Mais rien n’est jamais tout rose, et quand le chômage de masse pointe le bout de son nez, les premiers touchés sont les habitants de ces quartiers populaires. Pour arrondir les fins de mois difficiles, certaines mères en détresse se voient même dans l’obligation de recourir à la prostitution. Entre amis, on essaye de ne pas en parler, de nier l’évidence et de continuer de vivre comme si de rien n’était. Mais l’ambiance devient pesante, et quand un gars se fait traiter de fils de pute, l’injure se nimbe d’un tout autre sens et les réactions peuvent s’en trouver exacerber… jusqu’au drame. Débute alors une réaction en chaine : à l’intérieur l’unité est brisée, le bel esprit de communauté s’effondre, les gangs se créent et on doit choisir son camp.

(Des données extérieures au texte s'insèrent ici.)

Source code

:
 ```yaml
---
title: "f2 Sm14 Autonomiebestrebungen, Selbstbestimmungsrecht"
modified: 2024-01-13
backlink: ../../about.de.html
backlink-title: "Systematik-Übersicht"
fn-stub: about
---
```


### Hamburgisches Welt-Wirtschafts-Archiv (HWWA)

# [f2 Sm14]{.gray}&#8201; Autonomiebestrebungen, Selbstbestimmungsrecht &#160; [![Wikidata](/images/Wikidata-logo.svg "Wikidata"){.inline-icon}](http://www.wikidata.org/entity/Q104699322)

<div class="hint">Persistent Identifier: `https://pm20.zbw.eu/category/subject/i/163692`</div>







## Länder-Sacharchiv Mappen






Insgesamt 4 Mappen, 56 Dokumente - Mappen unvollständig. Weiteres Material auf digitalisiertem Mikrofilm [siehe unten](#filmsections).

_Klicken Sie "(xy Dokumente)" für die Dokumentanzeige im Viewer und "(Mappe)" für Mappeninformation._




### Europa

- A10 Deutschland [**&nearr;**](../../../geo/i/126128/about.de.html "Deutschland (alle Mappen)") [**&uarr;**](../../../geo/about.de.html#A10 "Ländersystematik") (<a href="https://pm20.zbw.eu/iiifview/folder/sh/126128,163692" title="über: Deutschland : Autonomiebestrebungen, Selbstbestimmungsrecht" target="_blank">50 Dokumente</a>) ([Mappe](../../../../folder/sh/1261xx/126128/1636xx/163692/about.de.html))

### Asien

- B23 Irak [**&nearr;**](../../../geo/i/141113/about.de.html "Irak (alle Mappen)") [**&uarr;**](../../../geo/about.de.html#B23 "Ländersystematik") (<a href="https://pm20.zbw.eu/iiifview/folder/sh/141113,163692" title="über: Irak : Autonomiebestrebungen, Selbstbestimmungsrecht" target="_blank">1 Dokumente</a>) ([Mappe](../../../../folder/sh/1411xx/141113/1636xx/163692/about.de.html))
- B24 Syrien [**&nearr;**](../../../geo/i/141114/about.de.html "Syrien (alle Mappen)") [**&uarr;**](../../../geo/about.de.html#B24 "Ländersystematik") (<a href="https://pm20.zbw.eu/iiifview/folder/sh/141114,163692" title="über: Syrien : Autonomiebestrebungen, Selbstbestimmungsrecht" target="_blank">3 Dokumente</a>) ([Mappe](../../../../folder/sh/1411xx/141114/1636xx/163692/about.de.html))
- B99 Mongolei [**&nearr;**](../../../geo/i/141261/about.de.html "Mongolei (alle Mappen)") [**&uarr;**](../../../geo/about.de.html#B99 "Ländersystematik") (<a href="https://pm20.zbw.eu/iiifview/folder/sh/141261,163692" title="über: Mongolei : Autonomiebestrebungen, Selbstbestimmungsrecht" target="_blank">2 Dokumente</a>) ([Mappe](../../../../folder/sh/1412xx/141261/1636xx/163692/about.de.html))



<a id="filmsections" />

A l’extérieur, les média s’emparent de l’info’, l’amplifient, la déforment. On diabolise les cités, ceux qui y vivent sont considérés comme des fauves qu’il faut dresser. Apparaissent alors les premiers éducateurs, bientôt suivis par la police et ses méthodes pas toujours recommandables.
La suite ? Elle est peu reluisante. Si vous ne la connaissez pas, il vous suffit de regarder par la fenêtre, d’ouvrir un journal, ou si vous voulez du spectaculaire, de vous brancher sur TF1 et d’écouter le discours de ces politiciens faisant de l’insécurité leur fer de lance !
Mais Gilles Rochier ne fait pas dans la chronique sociale, il n’a pas la prétention de nous dresser le portrait des cités. D’ailleurs, il ne nous parle pas des cités, mais de sa cité, à travers sa propre histoire et celle d’une poignée de gamins y ayant vécu leurs jeunes années. La cité n’est que le théâtre dans lequel se joue leur tragédie de banlieue. Une banlieue qu’il aime autant qu’il la hait. Il aime la solidarité qu’on peut y trouver, la culture propre qu’elle s’est forgée, forte et colorée, avec son propre langage et ses propres règles. Et en même temps, il hait ceux qu’ils l’ont dégradée, ceux qui n’ont pas respecté les règles qu’ils s’étaient eux-mêmes créées, ceux qui en ont fait une jungle… ceux qui ont donné tant de grain à moudre à ces médias en quête de faits divers croustillants à se mettre sous la dent.
Une histoire qu’il relate parfois avec nostalgie, parfois avec rage, d’autres fois tout simplement avec dépit… mais sans jamais porter de jugement ou l’alourdir de pathos malvenu et de misérabilisme de mauvais aloi.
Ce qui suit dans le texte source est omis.